* [REQUIRED WORK]
The data should be printed again, exactly.

* [Records from a dataset]
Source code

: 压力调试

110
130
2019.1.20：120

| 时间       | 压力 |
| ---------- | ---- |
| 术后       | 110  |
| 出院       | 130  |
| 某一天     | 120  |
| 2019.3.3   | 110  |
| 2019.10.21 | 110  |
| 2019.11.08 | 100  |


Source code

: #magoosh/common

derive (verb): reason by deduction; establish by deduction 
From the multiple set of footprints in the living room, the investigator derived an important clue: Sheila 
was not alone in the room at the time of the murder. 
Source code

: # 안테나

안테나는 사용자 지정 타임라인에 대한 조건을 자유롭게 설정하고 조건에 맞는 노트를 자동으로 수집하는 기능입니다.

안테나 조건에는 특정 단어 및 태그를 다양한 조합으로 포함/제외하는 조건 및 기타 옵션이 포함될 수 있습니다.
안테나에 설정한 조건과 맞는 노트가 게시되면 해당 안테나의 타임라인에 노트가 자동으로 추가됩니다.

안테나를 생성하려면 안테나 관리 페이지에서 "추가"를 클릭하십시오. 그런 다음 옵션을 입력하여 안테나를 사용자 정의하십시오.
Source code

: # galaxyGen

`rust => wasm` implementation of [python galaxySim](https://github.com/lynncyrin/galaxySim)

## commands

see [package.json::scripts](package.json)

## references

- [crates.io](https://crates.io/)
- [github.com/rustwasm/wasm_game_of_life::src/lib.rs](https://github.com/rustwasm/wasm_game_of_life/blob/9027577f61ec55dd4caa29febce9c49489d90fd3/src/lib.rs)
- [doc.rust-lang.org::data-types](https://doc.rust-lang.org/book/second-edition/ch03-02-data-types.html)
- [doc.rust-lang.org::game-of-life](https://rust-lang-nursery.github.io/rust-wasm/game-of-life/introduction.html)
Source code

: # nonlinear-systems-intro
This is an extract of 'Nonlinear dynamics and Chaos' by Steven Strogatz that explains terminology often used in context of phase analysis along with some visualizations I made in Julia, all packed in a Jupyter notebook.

* [YOUR SOLUTION]
Source code

: 压力调试

110
130
2019.1.20：120

| 时间       | 压力 |
| ---------- | ---- |
| 术后       | 110  |
| 出院       | 130  |
| 某一天     | 120  |
| 2019.3.3   | 110  |
| 2019.10.21 | 110  |
| 2019.11.08 | 100  |


Source code

: #magoosh/common

derive (verb): reason by deduction; establish by deduction 
From the multiple set of footprints in the living room, the investigator derived an important clue: Sheila 
was not alone in the room at the time of the murder. 
Source code

: # 안테나

안테나는 사용자 지정 타임라인에 대한 조건을 자유롭게 설정하고 조건에 맞는 노트를 자동으로 수집하는 기능입니다.

안테나 조건에는 특정 단어 및 태그를 다양한 조합으로 포함/제외하는 조건 및 기타 옵션이 포함될 수 있습니다.
안테나에 설정한 조건과 맞는 노트가 게시되면 해당 안테나의 타임라인에 노트가 자동으로 추가됩니다.

안테나를 생성하려면 안테나 관리 페이지에서 "추가"를 클릭하십시오. 그런 다음 옵션을 입력하여 안테나를 사용자 정의하십시오.
Source code

: # galaxyGen

`rust => wasm` implementation of [python galaxySim](https://github.com/lynncyrin/galaxySim)

## commands

see [package.json::scripts](package.json)

## references

- [crates.io](https://crates.io/)
- [github.com/rustwasm/wasm_game_of_life::src/lib.rs](https://github.com/rustwasm/wasm_game_of_life/blob/9027577f61ec55dd4caa29febce9c49489d90fd3/src/lib.rs)
- [doc.rust-lang.org::data-types](https://doc.rust-lang.org/book/second-edition/ch03-02-data-types.html)
- [doc.rust-lang.org::game-of-life](https://rust-lang-nursery.github.io/rust-wasm/game-of-life/introduction.html)
Source code

: # nonlinear-systems-intro
This is an extract of 'Nonlinear dynamics and Chaos' by Steven Strogatz that explains terminology often used in context of phase analysis along with some visualizations I made in Julia, all packed in a Jupyter notebook.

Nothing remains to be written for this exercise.